FIG. 11 is a clustering analysis of moutan bark samples from different sources based on SSR polymorphism results.

Detailed Description

Preferred embodiments of the present invention will be described in detail below with reference to the accompanying drawings.

Unless otherwise specified, the methods in the examples of the present invention are conventional in the art, and the experimental materials, reagents and equipment in the following examples are commercially available.

Example 1 development of Paeonia suffruticosa bark transcriptome SSR polymorphic primer pairs

1 Total RNA extraction and purification

Digging fresh peony root, cleaning soil, quickly freezing in liquid nitrogen tank, and storing in refrigerator at-80 deg.C.
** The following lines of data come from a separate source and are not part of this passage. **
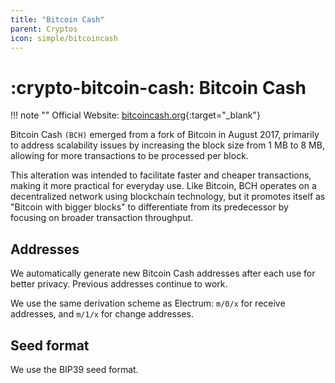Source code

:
 ```yaml
---
title: "Bitcoin Cash"
parent: Cryptos
icon: simple/bitcoincash
---
```


# :crypto-bitcoin-cash: Bitcoin Cash

!!! note ""
    Official Website: [bitcoincash.org](https://bitcoincash.org/){:target="_blank"}

Bitcoin Cash `(BCH)` emerged from a fork of Bitcoin in August 2017, primarily to address scalability issues by increasing the block size from 1 MB to 8 MB, allowing for more transactions to be processed per block.

This alteration was intended to facilitate faster and cheaper transactions, making it more practical for everyday use. Like Bitcoin, BCH operates on a decentralized network using blockchain technology, but it promotes itself as "Bitcoin with bigger blocks" to differentiate from its predecessor by focusing on broader transaction throughput.

## Addresses

We automatically generate new Bitcoin Cash addresses after each use for better privacy. Previous addresses continue to work.

We use the same derivation scheme as Electrum: `m/0/x` for receive addresses, and `m/1/x` for change addresses.

## Seed format

We use the BIP39 seed format.
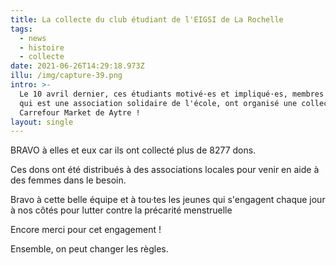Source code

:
 ```yaml
---
title: La collecte du club étudiant de l'EIGSI de La Rochelle
tags:
  - news
  - histoire
  - collecte
date: 2021-06-26T14:29:18.973Z
illu: /img/capture-39.png
intro: >-
  Le 10 avril dernier, ces étudiants motivé·es et impliqué·es, membres du BDIS
  qui est une association solidaire de l'école, ont organisé une collecte au
  Carrefour Market de Aytre !
layout: single
---
```

BRAVO à elles et eux car ils ont collecté plus de 8277 dons.

Ces dons ont été distribués à des associations locales pour venir en aide à des femmes dans le besoin.

Bravo à cette belle équipe et à tou·tes les jeunes qui s'engagent chaque jour à nos côtés pour lutter contre la précarité menstruelle

Encore merci pour cet engagement !

Ensemble, on peut changer les règles.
Using RNA extraction kit (Invitrogen) ^TM ，RiboMinus ^TM Plant Kit for RNA-Seq) to extract total RNA of a cortex moutan sample, and detecting the purity, concentration, integrity and the like of the RNA sample by using methods of Nanodrop, qubit2.0 and agent 2100 respectively so as to ensure that qualified samples are used for transcriptome sequencing.

2 library construction

After the sample is detected to be qualified, library construction is carried out according to

Ultra ^TM RNA Library Prep Kit for

The reagents and protocols provided were tested:

(1) Enriching eukaryotic mRNA by magnetic beads with Oligo (dT);

(2) Adding Fragmentation Buffer to randomly break mRNA;

(3) Using mRNA (5. Mu.L) as a template, mixing with hexabasic random primers (1. Mu.L), NEBNext First Strand and Synthesis Reaction Buffer (4. Mu.L), NEBNext First Strand and Synthesis Enzyme Mix (2. Mu.L) and the like, synthesizing a First cDNA Strand by gradient temperature rise, adding reagents such as NEBNext Second Strand and Synthesis Reaction Buffer (10X) (8. Mu.L), NEBNext Second Strand and Synthesis Enzyme Mix (4. Mu.L), water and the like, and synthesizing a Second cDNA Strand by incubation at 16 ℃ for 1 hour, and purifying magnetic bead cDNA using AMPure XP;

(4) Carrying out end repair on the purified double-stranded cDNA, adding A tail and connecting a sequencing joint, and then carrying out fragment size selection by using AMPure XP magnetic beads;

(5) And finally, obtaining a cDNA library through PCR enrichment.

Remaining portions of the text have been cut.